The dashboard reads `output/all-volcanoes.csv` from the current working
directory. If it does not exist yet, click **Refresh data** in the sidebar
or run `uv run mounts save --type csv` once to populate it.

## About the project

MOUNTS is a project conceptualized and led by Sébastien Valade since April 2017. Its aim is
to develop an operational monitoring system for volcanoes worldwide using satellite imagery.
It currently focuses on processing of Sentinel-1 (SAR), Sentinel-2 (SWIR), and Sentinel-5P (TROPOMI)
data.
Artificial intelligence "plugins" are developed and implemented in the processing chain to assist
monitoring tasks.

The project was from April 2017 to October 2019 funded by GEO.X and carried at TU-Berlin
(Computer Vision & Remote Sensing group, Prof.
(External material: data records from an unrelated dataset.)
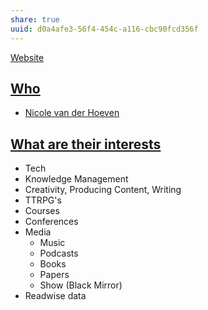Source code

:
 ```yaml
---
share: true
uuid: d0a4afe3-56f4-454c-a116-cbc90fcd356f
---
```

[Website](/5f36394e-9b44-4bf3-b04a-39aa6c7789aa)

## [Who](/undefined)
* [Nicole van der Hoeven](https://nicolevanderhoeven.com/)

## [What are their interests](/undefined)

* Tech
* Knowledge Management
* Creativity, Producing Content, Writing
* TTRPG's
* Courses
* Conferences
* Media
	* Music
	* Podcasts
	* Books
	* Papers
	* Show (Black Mirror)
* Readwise data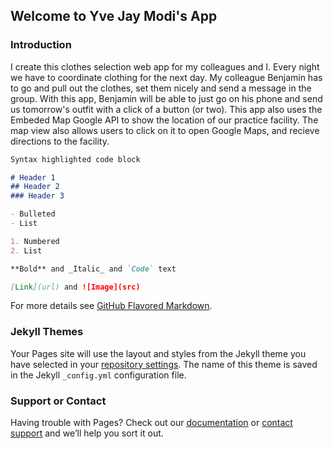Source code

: ## Welcome to Yve Jay Modi's App


### Introduction

I create this clothes selection web app for my colleagues and I.
Every night we have to coordinate clothing for the next day. My colleague Benjamin
has to go and pull out the clothes, set them nicely and send a message in the group.
With this app, Benjamin will be able to just go on his phone and send us tomorrow's outfit 
with a click of a button (or two).
This app also uses the Embeded Map Google API to show the location of our practice facility.
The map view also allows users to click on it to open Google Maps, and recieve directions to the facility.



```markdown
Syntax highlighted code block

# Header 1
## Header 2
### Header 3

- Bulleted
- List

1. Numbered
2. List

**Bold** and _Italic_ and `Code` text

[Link](url) and ![Image](src)
```

For more details see [GitHub Flavored Markdown](https://guides.github.com/features/mastering-markdown/).

### Jekyll Themes

Your Pages site will use the layout and styles from the Jekyll theme you have selected in your [repository settings](https://github.com/JayModiMarist/marist-mscs621-2019-yvejaymodi/settings). The name of this theme is saved in the Jekyll `_config.yml` configuration file.

### Support or Contact

Having trouble with Pages? Check out our [documentation](https://help.github.com/categories/github-pages-basics/) or [contact support](https://github.com/contact) and we’ll help you sort it out.
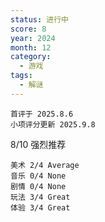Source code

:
 ```yaml
---
status: 进行中
score: 8
year: 2024
month: 12
category:
  - 游戏
tags:
  - 解谜
---
```

	首评于 2025.8.6
	小项评分更新 2025.9.8

8/10 强烈推荐

```
美术 2/4 Average
音乐 0/4 None
剧情 0/4 None
玩法 3/4 Great
体验 3/4 Great
```

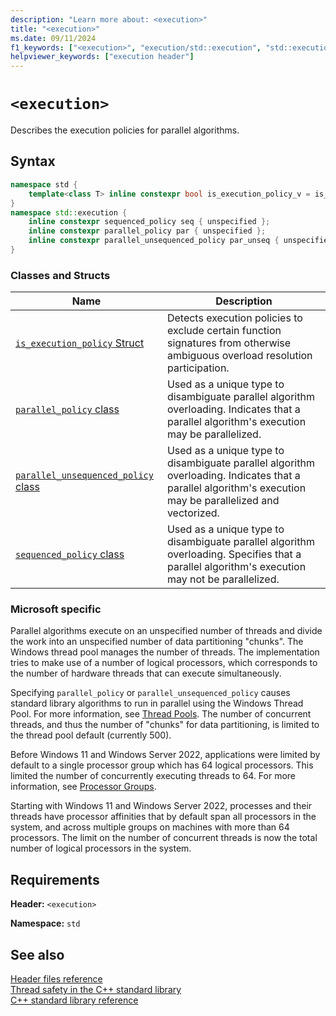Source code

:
 ```yaml
---
description: "Learn more about: <execution>"
title: "<execution>"
ms.date: 09/11/2024
f1_keywords: ["<execution>", "execution/std::execution", "std::execution"]
helpviewer_keywords: ["execution header"]
---
```

# `<execution>`

Describes the execution policies for parallel algorithms.

## Syntax

```cpp
namespace std {
    template<class T> inline constexpr bool is_execution_policy_v = is_execution_policy<T>::value;
}
namespace std::execution {
    inline constexpr sequenced_policy seq { unspecified };
    inline constexpr parallel_policy par { unspecified };
    inline constexpr parallel_unsequenced_policy par_unseq { unspecified };
}
```

### Classes and Structs

|Name|Description|
|-|-|
|[`is_execution_policy` Struct](is-execution-policy-struct.md)|Detects execution policies to exclude certain function signatures from otherwise ambiguous overload resolution participation.|
|[`parallel_policy` class](parallel-policy-class.md)|Used as a unique type to disambiguate parallel algorithm overloading. Indicates that a parallel algorithm's execution may be parallelized.|
|[`parallel_unsequenced_policy` class](parallel-unsequenced-policy-class.md)|Used as a unique type to disambiguate parallel algorithm overloading. Indicates that a parallel algorithm's execution may be parallelized and vectorized.|
|[`sequenced_policy` class](sequenced-policy-class.md)|Used as a unique type to disambiguate parallel algorithm overloading. Specifies that a parallel algorithm's execution may not be parallelized.|

### Microsoft specific

Parallel algorithms execute on an unspecified number of threads and divide the work into an unspecified number of data partitioning "chunks". The Windows thread pool manages the number of threads. The implementation tries to make use of a number of logical processors, which corresponds to the number of hardware threads that can execute simultaneously.

Specifying `parallel_policy` or `parallel_unsequenced_policy` causes standard library algorithms to run in parallel using the Windows Thread Pool. For more information, see [Thread Pools](/windows/win32/procthread/thread-pools). The number of concurrent threads, and thus the number of "chunks" for data partitioning, is limited to the thread pool default (currently 500).

Before Windows 11 and Windows Server 2022, applications were limited by default to a single processor group which has 64 logical processors. This limited the number of concurrently executing threads to 64. For more information, see [Processor Groups](/windows/win32/procthread/processor-groups).

Starting with Windows 11 and Windows Server 2022, processes and their threads have processor affinities that by default span all processors in the system, and across multiple groups on machines with more than 64 processors. The limit on the number of concurrent threads is now the total number of logical processors in the system.

## Requirements

**Header:** `<execution>`

**Namespace:** `std`

## See also

[Header files reference](cpp-standard-library-header-files.md)\
[Thread safety in the C++ standard library](thread-safety-in-the-cpp-standard-library.md)\
[C++ standard library reference](cpp-standard-library-reference.md)
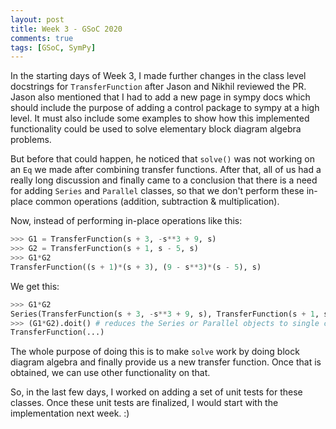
 ```yaml
---
layout: post
title: Week 3 - GSoC 2020
comments: true
tags: [GSoC, SymPy]
---
```


In the starting days of Week 3, I made further changes in the class level docstrings for `TransferFunction` after Jason and Nikhil reviewed the PR.
Jason also mentioned that I had to add a new page in sympy docs which should include the purpose of adding a control package to sympy at a high level.
It must also include some examples to show how this implemented functionality could be used to solve elementary block diagram algebra problems.

But before that could happen, he noticed that `solve()` was not working on an `Eq` we made after combining transfer functions.
After that, all of us had a really long discussion and finally came to a conclusion that there is a need for adding `Series` and `Parallel` classes, so that we don't perform these
in-place common operations (addition, subtraction & multiplication).

Now, instead of performing in-place operations like this:
``` python
>>> G1 = TransferFunction(s + 3, -s**3 + 9, s)
>>> G2 = TransferFunction(s + 1, s - 5, s)
>>> G1*G2
TransferFunction((s + 1)*(s + 3), (9 - s**3)*(s - 5), s)
```

We get this:
``` python
>>> G1*G2
Series(TransferFunction(s + 3, -s**3 + 9, s), TransferFunction(s + 1, s - 5, s))
>>> (G1*G2).doit() # reduces the Series or Parallel objects to single combined transfer function
TransferFunction(...)
```

The whole purpose of doing this is to make `solve` work by doing block diagram algebra and finally provide us a new transfer function.
Once that is obtained, we can use other functionality on that.

So, in the last few days, I worked on adding a set of unit tests for these classes. Once these unit tests are finalized, I would start with the implementation next week. :)
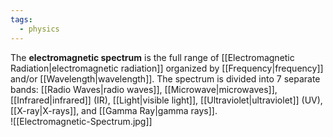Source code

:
 ```yaml
---
tags:
  - physics
---
```

The **electromagnetic spectrum** is the full range of [[Electromagnetic Radiation|electromagnetic radiation]] organized by [[Frequency|frequency]] and/or [[Wavelength|wavelength]]. The spectrum is divided into 7 separate bands: [[Radio Waves|radio waves]], [[Microwave|microwaves]], [[Infrared|infrared]] (IR), [[Light|visible light]], [[Ultraviolet|ultraviolet]] (UV), [[X-ray|X-rays]], and [[Gamma Ray|gamma rays]].   
![[Electromagnetic-Spectrum.jpg]]
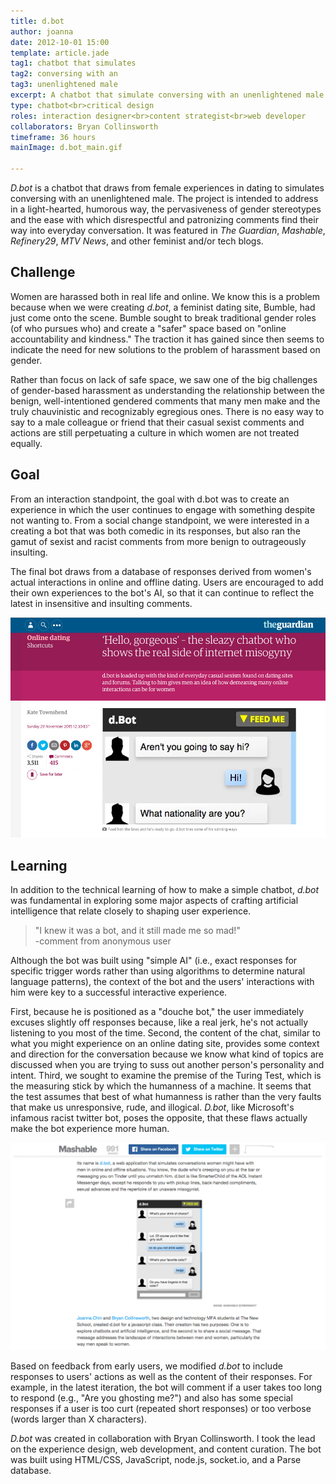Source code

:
 ```yaml
---
title: d.bot
author: joanna
date: 2012-10-01 15:00
template: article.jade
tag1: chatbot that simulates
tag2: conversing with an
tag3: unenlightened male
excerpt: A chatbot that simulate conversing with an unenlightened male
type: chatbot<br>critical design
roles: interaction designer<br>content strategist<br>web developer
collaborators: Bryan Collinsworth
timeframe: 36 hours
mainImage: d.bot_main.gif

---
```


<i>D.bot</i> is a chatbot that draws from female experiences in dating to simulates conversing with an unenlightened male. The project is intended to address in a light-hearted, humorous way, the pervasiveness of gender stereotypes and the ease with which disrespectful and patronizing comments find their way into everyday conversation. It was featured in <i>The Guardian</i>, <i>Mashable</i>, <i>Refinery29</i>, <i>MTV News</i>, and other feminist and/or tech blogs.

<span class="more"></span>

<h2 class="project-sub">Challenge</h2>

Women are harassed both in real life and online. We know this is a problem because when we were creating <i>d.bot</i>, a feminist dating site, Bumble, had just come onto the scene. Bumble sought to break traditional gender roles (of who pursues who) and create a "safer" space based on "online accountability and kindness." The traction it has gained since then seems to indicate the need for new solutions to the problem of harassment based on gender.

Rather than focus on lack of safe space, we saw one of the big challenges of gender-based harassment as understanding the relationship between the benign, well-intentioned gendered comments that many men make and the truly chauvinistic and recognizably egregious ones. There is no easy way to say to a male colleague or friend that their casual sexist comments and actions are still perpetuating a culture in which women are not treated equally.

<h2 class="project-sub">Goal</h2>

From an interaction standpoint, the goal with d.bot was to create an experience in which the user continues to engage with something despite not wanting to. From a social change standpoint, we were interested in a creating a bot that was both comedic in its responses, but also ran the gamut of sexist and racist comments from more benign to outrageously insulting.

The final bot draws from a database of responses derived from women's actual interactions in online and offline dating. Users are encouraged to add their own experiences to the bot's AI, so that it can continue to reflect the latest in insensitive and insulting comments.

<img src="d.bot_other1.jpg" class="materialboxed z-depth-1">

<h2 class="project-sub">Learning</h2>

In addition to the technical learning of how to make a simple chatbot, <i>d.bot</i> was fundamental in exploring some major aspects of crafting artificial intelligence that relate closely to shaping user experience.

<blockquote>"I knew it was a bot, and it still made me so mad!"
<br>-comment from anonymous user</blockquote>

Although the bot was built using "simple AI" (i.e., exact responses for specific trigger words rather than using algorithms to determine natural language patterns), the context of the bot and the users' interactions with him were key to a successful interactive experience.

First, because he is positioned as a "douche bot," the user immediately excuses slightly off responses because, like a real jerk, he's not actually listening to you most of the time. Second, the content of the chat, similar to what you might experience on an online dating site, provides some context and direction for the conversation because we know what kind of topics are discussed when you are trying to suss out another person's personality and intent. Third, we sought to examine the premise of the Turing Test, which is the measuring stick by which the humanness of a machine. It seems that the test assumes that best of what humanness is rather than the very faults that make us unresponsive, rude, and illogical. <i>D.bot</i>, like Microsoft's infamous racist twitter bot, poses the opposite, that these flaws actually make the bot experience more human.

<img src="d.bot_other2.jpg" class="materialboxed z-depth-1">

Based on feedback from early users, we modified <i>d.bot</i> to include responses to users' actions as well as the content of their responses. For example, in the latest iteration, the bot will comment if a user takes too long to respond (e.g., "Are you ghosting me?") and also has some special responses if a user is too curt (repeated short responses) or too verbose (words larger than X characters).

<i>D.bot</i> was created in collaboration with Bryan Collinsworth. I took the lead on the experience design, web development, and content curation. The bot was built using HTML/CSS, JavaScript, node.js, socket.io, and a Parse database.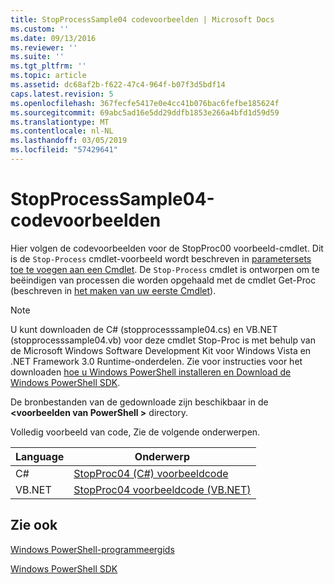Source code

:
 ```yaml
---
title: StopProcessSample04 codevoorbeelden | Microsoft Docs
ms.custom: ''
ms.date: 09/13/2016
ms.reviewer: ''
ms.suite: ''
ms.tgt_pltfrm: ''
ms.topic: article
ms.assetid: dc68af2b-f622-47c4-964f-b07f3d5bdf14
caps.latest.revision: 5
ms.openlocfilehash: 367fecfe5417e0e4cc41b076bac6fefbe185624f
ms.sourcegitcommit: 69abc5ad16e5dd29ddfb1853e266a4bfd1d59d59
ms.translationtype: MT
ms.contentlocale: nl-NL
ms.lasthandoff: 03/05/2019
ms.locfileid: "57429641"
---
```

# <a name="stopprocesssample04-code-samples"></a>StopProcessSample04-codevoorbeelden

Hier volgen de codevoorbeelden voor de StopProc00 voorbeeld-cmdlet. Dit is de `Stop-Process` cmdlet-voorbeeld wordt beschreven in [parametersets toe te voegen aan een Cmdlet](../cmdlet/adding-parameter-sets-to-a-cmdlet.md). De `Stop-Process` cmdlet is ontworpen om te beëindigen van processen die worden opgehaald met de cmdlet Get-Proc (beschreven in [het maken van uw eerste Cmdlet](../cmdlet/creating-a-cmdlet-without-parameters.md)).

> [!NOTE]
> U kunt downloaden de C# (stopprocesssample04.cs) en VB.NET (stopprocesssample04.vb) voor deze cmdlet Stop-Proc is met behulp van de Microsoft Windows Software Development Kit voor Windows Vista en .NET Framework 3.0 Runtime-onderdelen. Zie voor instructies voor het downloaden [hoe u Windows PowerShell installeren en Download de Windows PowerShell SDK](/powershell/developer/installing-the-windows-powershell-sdk).
>
> De bronbestanden van de gedownloade zijn beschikbaar in de  **\<voorbeelden van PowerShell >** directory.

Volledig voorbeeld van code, Zie de volgende onderwerpen.

|Language|Onderwerp|
|--------------|-----------|
|C#|[StopProc04 (C#) voorbeeldcode](./stopprocesssample04-csharp-sample-code.md)|
|VB.NET|[StopProc04 voorbeeldcode (VB.NET)](./stopprocesssample04-vb-net-sample-code.md)|

## <a name="see-also"></a>Zie ook

[Windows PowerShell-programmeergids](./windows-powershell-programmer-s-guide.md)

[Windows PowerShell SDK](../windows-powershell-reference.md)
O. Hellwich) and GFZ
(Physics of Earthquakes and Volcanoes section, Priv. Doz. T. Walter).
Since March 2020, the project is carried at UNAM (Instituto de Geofísica, Mexico City).
The server running both the system and website is however still hosted at CV TU-Berlin,
with the kind agreement of Prof. Hellwich.

MOUNTS is strongly inspired by the operating MIROVA system,
with which tight collaborations are ongoing.

## Publications

### System description and recent eruptive events

- Valade, S., Ley, A., Massimetti, F., D'Hondt, O., Laiolo, M., Coppola, D., Loibl, D., Hellwich,
  O., Walter, T.R., Towards Global Volcano Monitoring Using Multisensor Sentinel Missions and
  Artificial Intelligence: The MOUNTS Monitoring System, *Remote Sens.*, 2019, 11, 1528

### Algorithm used to analyze Sentinel-2 images

- Massimetti, F., Coppola, D., Laiolo, M., Valade, S., Cigolini, C., Ripepe M., Volcanic Hot-Spot
  Detection Using SENTINEL-2: A Comparison with MODIS–MIROVA Thermal Data Series, *Remote Sens.*,
  2020, 12(5), 820

### Algorithm used to filter speckle from Sentinel-1 images

- Davis, T., Jain, V., Ley, A., D'Hondt, O., Valade, S., Hellwich, O., Reference-free despeckling of
  Synthetic-Aperture Radar images using a deep convolutional network, IGARSS 2020

### Algorithms developed to improve analysis of Sentinel-5P images

- Markus, B., Valade, S., Wöllhaf, M., Hellwich, O., Automatic retrieval of volcanic SO2 emission
  source from TROPOMI products, *Front. Earth Sci.*, 2023, 10

### Volcanological studies using data and analysis from MOUNTS (selection)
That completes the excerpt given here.